YOUR ASSIGNMENT: Reproduce each line from the first in the data through the line that contains "known as wrapper" exactly; give nothing else.

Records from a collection
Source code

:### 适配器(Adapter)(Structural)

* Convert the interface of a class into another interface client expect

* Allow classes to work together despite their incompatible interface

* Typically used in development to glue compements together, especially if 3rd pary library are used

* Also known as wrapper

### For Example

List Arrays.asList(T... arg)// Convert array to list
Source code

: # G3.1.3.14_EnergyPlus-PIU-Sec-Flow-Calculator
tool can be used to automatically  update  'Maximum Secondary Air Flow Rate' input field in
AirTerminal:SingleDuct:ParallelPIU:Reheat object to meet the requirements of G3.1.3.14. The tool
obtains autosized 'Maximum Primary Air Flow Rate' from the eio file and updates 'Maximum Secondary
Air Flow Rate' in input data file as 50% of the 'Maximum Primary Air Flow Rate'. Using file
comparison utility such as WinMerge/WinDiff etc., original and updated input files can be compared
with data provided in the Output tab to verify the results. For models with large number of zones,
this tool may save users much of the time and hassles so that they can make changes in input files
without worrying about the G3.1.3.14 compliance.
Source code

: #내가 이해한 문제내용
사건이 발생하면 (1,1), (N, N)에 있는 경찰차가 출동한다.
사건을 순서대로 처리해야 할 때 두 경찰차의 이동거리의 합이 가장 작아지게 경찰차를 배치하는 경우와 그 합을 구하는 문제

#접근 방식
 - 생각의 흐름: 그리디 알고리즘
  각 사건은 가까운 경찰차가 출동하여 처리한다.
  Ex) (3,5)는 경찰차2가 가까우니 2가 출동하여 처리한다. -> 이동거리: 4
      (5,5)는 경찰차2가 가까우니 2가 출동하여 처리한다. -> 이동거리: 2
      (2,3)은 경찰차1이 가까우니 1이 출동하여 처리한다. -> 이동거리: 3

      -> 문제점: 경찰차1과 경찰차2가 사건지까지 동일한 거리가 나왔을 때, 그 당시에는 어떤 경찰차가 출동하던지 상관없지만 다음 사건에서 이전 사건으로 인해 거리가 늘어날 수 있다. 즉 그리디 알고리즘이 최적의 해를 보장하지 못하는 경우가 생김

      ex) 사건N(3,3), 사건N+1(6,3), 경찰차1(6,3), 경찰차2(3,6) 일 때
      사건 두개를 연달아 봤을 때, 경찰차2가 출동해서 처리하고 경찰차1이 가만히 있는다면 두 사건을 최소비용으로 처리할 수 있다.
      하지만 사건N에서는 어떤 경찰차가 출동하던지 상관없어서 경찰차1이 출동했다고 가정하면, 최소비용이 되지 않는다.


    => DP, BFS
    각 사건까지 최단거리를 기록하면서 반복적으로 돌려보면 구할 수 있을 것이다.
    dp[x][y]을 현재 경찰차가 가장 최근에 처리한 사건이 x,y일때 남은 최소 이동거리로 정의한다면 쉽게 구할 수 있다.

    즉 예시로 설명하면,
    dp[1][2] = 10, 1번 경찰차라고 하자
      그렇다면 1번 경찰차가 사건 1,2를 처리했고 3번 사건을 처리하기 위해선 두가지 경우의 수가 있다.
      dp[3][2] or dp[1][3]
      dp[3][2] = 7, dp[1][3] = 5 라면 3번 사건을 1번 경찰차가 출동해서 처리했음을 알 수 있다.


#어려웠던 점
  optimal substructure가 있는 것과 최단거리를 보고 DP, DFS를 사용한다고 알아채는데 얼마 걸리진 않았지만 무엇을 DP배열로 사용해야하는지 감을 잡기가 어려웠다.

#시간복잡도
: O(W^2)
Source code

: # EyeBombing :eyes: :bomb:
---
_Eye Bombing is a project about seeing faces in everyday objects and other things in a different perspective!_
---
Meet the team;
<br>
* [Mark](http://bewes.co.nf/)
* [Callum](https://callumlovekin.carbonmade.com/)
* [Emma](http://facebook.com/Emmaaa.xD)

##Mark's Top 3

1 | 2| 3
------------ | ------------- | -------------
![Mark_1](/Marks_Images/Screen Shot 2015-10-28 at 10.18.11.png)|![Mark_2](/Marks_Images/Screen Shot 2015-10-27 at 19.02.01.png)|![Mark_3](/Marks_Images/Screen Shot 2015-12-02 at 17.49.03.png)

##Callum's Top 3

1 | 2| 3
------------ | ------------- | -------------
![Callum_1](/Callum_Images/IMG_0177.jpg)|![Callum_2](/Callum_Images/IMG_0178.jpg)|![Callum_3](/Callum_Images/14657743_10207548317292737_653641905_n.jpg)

TASK OUTPUT:
Source code

:### 适配器(Adapter)(Structural)

* Convert the interface of a class into another interface client expect

* Allow classes to work together despite their incompatible interface

* Typically used in development to glue compements together, especially if 3rd pary library are used

* Also known as wrapper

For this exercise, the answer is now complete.